À la maison de retraite, quand "Il" arrive, ce sont des sourires qui l'accueillent. L'homme derrière la barbe blanche est jeune et joue le jeu avec bienveillance et respect. Il distribue amabilités et friandises. À certaines personnes qui semblent fragiles ou en souffrance, il trace de sa main gantée, une croix sur le front. J'étais un peu surprise, limite choquée par cette pratique peu catholique, si je puis m'exprimer ainsi. Je pensais qu'il pourrait heurter la sensibilité de ceux qui sont croyants (il y en a beaucoup) et qui pourraient le considérer comme un usurpateur, voire un profanateur. Pourtant la réaction des intéressées m'a rassurée (c'étaient des femmes). L'une d'elles a clairement exprimé le bien que ça lui faisait. Une autre a embrassé sa main.

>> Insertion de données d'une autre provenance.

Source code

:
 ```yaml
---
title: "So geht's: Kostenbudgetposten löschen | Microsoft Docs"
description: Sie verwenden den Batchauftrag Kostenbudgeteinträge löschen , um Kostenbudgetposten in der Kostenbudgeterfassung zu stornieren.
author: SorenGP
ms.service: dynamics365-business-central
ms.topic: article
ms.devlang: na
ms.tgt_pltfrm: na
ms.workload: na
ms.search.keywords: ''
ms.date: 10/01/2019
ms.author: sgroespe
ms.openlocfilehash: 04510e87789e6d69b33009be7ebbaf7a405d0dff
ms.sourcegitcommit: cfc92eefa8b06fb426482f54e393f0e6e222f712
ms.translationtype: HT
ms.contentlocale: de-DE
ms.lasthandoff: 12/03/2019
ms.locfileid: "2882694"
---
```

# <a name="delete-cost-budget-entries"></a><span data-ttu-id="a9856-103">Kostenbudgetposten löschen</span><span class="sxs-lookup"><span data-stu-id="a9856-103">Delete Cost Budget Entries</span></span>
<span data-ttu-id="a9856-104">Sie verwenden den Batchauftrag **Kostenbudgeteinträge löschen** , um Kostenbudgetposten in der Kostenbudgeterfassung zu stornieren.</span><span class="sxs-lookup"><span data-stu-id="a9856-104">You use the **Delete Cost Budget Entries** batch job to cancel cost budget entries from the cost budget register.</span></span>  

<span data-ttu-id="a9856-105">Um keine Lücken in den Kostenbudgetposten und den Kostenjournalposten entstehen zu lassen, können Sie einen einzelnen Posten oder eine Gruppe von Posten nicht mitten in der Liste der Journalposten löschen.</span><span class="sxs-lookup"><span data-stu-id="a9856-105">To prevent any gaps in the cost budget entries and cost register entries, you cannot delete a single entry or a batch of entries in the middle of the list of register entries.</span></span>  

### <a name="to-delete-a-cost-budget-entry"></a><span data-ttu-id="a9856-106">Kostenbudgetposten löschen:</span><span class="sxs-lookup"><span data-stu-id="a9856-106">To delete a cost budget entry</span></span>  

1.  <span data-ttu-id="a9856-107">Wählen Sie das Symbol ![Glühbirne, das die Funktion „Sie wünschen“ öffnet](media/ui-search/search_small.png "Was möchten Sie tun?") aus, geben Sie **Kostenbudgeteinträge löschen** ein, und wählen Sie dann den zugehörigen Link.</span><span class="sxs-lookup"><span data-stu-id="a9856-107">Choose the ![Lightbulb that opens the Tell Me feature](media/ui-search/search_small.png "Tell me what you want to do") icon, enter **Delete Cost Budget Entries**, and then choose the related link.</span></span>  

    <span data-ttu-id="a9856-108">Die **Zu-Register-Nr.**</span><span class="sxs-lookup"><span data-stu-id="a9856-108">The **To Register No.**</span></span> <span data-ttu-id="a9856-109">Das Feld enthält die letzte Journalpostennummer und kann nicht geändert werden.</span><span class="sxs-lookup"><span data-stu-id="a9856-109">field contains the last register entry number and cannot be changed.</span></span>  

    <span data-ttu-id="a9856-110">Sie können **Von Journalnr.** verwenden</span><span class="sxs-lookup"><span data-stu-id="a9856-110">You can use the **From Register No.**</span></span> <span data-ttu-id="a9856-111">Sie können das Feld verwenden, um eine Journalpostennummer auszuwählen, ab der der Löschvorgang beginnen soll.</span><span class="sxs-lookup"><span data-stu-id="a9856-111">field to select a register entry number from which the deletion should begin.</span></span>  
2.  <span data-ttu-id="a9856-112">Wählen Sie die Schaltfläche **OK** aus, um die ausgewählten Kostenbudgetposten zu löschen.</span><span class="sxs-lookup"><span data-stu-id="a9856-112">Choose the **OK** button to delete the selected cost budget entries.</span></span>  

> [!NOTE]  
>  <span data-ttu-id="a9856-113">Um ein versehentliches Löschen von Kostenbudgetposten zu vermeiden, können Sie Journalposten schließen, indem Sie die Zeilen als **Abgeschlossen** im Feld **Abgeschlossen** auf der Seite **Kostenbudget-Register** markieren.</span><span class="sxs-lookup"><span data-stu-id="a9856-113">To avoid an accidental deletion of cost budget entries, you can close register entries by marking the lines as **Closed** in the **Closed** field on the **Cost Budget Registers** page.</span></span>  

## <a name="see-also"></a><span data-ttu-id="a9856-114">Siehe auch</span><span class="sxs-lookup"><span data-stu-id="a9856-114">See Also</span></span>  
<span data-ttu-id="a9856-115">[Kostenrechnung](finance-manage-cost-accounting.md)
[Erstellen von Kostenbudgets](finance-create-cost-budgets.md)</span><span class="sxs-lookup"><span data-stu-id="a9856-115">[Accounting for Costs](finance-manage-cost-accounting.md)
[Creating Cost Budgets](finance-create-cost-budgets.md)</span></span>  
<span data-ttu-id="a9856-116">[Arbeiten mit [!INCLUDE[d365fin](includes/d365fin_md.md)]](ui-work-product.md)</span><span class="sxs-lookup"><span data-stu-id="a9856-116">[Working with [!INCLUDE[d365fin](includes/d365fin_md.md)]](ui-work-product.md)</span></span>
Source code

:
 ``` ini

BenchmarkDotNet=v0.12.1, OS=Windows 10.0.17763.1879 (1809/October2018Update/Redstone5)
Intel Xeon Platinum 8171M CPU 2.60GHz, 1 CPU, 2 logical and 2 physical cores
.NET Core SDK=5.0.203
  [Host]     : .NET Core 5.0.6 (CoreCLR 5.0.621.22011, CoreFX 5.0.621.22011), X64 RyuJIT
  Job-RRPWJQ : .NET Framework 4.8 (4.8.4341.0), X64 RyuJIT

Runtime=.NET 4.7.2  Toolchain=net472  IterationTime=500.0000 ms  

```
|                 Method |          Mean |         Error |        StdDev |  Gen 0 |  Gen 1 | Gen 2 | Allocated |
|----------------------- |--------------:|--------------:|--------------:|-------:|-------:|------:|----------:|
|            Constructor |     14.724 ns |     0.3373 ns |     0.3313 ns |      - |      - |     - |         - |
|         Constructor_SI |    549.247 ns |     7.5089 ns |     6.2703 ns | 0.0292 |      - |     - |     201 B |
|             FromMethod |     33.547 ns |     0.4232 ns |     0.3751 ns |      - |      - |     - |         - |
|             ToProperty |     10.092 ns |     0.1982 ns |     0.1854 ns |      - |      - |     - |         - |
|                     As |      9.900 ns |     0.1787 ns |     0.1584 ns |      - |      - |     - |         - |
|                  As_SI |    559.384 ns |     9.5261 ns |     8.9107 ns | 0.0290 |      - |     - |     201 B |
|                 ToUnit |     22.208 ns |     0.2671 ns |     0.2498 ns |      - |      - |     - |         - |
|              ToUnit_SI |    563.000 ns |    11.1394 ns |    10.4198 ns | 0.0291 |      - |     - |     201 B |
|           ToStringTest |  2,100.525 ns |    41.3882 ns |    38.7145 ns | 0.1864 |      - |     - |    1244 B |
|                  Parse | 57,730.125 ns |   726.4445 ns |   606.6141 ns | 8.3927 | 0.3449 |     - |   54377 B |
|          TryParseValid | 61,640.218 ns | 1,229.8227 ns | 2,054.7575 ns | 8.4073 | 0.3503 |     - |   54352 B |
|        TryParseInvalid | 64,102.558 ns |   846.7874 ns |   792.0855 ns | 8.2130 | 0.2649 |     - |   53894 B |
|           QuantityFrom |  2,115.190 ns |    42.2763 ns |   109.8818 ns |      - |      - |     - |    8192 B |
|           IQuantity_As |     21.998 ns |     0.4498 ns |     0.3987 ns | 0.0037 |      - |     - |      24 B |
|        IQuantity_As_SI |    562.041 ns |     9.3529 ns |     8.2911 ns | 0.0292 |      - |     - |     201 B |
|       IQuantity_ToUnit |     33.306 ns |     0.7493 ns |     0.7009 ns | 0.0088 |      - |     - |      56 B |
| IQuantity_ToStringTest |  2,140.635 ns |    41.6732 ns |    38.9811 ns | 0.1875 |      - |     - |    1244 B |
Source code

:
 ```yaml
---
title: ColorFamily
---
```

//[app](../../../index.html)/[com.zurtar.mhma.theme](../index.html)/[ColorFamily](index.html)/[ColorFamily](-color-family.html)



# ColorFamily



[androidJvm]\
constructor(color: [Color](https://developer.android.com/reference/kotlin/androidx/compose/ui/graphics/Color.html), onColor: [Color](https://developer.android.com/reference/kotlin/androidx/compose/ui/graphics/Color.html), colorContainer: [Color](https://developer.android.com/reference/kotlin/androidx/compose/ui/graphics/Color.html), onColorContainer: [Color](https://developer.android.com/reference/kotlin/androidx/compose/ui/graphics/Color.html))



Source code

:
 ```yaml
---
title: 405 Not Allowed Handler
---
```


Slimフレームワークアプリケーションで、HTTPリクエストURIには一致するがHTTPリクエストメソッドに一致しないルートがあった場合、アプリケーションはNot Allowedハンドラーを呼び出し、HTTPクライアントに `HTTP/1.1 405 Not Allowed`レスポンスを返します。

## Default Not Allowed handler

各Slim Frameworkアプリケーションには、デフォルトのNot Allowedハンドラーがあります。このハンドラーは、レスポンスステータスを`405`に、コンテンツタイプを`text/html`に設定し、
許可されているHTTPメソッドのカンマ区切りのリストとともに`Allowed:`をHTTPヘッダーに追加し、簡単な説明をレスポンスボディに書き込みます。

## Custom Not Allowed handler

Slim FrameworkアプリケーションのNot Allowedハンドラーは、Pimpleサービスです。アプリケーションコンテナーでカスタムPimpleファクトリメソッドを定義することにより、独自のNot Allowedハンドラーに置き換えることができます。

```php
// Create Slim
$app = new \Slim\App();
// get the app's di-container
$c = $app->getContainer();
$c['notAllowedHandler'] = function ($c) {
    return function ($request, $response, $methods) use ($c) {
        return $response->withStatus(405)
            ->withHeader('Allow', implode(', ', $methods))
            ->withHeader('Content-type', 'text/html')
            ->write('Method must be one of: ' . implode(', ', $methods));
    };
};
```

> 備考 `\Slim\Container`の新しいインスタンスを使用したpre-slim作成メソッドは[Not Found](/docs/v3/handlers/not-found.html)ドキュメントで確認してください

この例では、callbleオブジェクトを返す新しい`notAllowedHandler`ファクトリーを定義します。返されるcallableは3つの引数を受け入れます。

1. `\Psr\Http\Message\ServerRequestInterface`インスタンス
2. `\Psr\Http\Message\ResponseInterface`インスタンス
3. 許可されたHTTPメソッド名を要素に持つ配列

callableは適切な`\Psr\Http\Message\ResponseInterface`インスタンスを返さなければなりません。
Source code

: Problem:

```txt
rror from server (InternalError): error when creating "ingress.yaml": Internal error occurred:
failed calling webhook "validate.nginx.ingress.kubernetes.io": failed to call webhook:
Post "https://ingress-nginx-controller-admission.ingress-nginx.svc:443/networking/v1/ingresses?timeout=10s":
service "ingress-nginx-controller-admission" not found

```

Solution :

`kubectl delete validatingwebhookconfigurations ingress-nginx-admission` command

Je ne m'attendais pas à ça ! Elles savent pourtant que c'est un faux Saint Nicolas. Elles ne sont pas à ce point retombées en enfance. Et pourtant, quelque part dans leur tête, il s'agit quand même bien d'un saint. Quelqu'un qui leur veut du bien. Il entre dans leur imaginaire comme dans un conte de fée. Et finalement, c'est attendrissant !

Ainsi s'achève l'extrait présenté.